The news that nearly eight out of 10 MPs believe Third World debt should be cancelled by the year 2000 is a measure of the impact of an extraordinary campaign. For a decade the issue of the unpayable debts of the world's poorest countries has haunted the bottom of the political agenda like a spectre. Occasionally a conscience-stricken churchman, maverick politician, or despairing aid agency would try to grasp public attention with stark statistics and heart-rending illustrations to show how debt repayment is making the poorest poorer. Nearly everyone nodded sadly in agreement but creditor governments and their agencies have done next to nothing.

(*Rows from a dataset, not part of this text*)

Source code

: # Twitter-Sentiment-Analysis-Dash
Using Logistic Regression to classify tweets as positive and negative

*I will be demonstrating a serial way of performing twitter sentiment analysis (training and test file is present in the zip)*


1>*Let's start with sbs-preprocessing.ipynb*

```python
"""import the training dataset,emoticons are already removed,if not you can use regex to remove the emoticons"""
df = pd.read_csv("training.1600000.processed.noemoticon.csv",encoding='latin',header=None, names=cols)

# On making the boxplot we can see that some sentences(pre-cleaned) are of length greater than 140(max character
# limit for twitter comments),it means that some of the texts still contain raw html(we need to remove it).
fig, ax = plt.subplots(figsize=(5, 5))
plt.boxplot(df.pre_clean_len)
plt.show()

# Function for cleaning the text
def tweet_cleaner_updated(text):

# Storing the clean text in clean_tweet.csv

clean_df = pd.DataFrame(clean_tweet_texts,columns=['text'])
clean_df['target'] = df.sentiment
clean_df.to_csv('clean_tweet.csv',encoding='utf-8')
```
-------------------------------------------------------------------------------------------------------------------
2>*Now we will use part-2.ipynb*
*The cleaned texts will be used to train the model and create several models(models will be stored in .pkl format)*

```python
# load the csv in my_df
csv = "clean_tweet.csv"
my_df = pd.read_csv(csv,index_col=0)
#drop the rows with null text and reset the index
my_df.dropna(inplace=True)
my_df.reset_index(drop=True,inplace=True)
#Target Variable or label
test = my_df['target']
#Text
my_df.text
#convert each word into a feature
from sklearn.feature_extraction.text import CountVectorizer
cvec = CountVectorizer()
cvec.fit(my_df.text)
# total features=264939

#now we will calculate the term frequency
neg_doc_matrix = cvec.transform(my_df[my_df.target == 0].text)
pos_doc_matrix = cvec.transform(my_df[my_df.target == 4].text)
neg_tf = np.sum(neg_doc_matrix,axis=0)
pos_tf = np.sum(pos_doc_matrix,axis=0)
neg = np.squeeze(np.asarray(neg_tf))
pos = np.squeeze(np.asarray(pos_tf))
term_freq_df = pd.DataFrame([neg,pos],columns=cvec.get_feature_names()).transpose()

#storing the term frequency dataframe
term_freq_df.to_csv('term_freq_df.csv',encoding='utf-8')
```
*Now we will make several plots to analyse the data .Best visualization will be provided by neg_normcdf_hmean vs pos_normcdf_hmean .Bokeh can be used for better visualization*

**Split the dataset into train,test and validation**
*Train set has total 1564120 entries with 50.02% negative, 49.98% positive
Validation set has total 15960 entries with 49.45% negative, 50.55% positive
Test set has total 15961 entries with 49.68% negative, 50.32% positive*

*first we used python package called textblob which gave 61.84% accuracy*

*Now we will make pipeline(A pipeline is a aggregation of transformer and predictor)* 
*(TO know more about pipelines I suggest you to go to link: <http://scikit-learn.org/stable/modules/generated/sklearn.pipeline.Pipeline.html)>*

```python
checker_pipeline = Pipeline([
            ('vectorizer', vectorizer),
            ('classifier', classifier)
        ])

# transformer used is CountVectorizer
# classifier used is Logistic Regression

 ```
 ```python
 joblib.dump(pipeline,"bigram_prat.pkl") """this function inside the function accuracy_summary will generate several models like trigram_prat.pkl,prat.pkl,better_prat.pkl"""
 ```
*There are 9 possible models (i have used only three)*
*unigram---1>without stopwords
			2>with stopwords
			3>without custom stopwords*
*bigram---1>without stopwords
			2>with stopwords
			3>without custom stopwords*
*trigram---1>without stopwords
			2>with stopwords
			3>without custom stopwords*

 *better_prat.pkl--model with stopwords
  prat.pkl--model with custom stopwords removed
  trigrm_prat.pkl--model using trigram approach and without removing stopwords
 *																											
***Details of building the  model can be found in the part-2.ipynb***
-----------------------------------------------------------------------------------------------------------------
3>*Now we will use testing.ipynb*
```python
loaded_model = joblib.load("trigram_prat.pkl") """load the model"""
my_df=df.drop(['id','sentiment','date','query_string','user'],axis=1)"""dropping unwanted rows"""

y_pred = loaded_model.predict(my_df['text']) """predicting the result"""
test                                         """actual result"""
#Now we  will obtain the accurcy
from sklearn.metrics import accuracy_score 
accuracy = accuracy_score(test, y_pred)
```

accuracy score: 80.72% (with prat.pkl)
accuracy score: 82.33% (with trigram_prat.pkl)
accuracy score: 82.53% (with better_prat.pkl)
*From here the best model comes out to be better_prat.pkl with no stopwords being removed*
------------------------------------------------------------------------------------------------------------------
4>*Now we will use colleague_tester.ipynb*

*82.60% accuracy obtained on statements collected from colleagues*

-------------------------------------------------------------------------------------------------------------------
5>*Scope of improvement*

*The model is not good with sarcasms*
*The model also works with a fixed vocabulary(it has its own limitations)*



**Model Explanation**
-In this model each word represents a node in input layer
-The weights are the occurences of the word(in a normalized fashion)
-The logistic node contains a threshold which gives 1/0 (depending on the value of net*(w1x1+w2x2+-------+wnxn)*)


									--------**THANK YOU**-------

Now, suddenly, Third World debt is back in the news, apparently as the result of an inspired decision to pull all those lone voices into one campaign and call it Jubilee 2000. The campaign, begun four years ago, to cancel the poorest countries' debts by the year 2000, has been fattening MPs' postbags recently to such an extent that when the charity ActionAid quizzed 98 of them on the subject, they found 77% supported it.
This weekend around 40,000 Jubilee 2000 supporters are expected to descend on Birmingham where the heads of government of the world's most powerful nations will gather for the G8 summit. A dozen coaches and
a specially-chartered Debt Buster Express train will take a tartan army of campaigners, including pipe band and Gospel choir, across the Border to join them.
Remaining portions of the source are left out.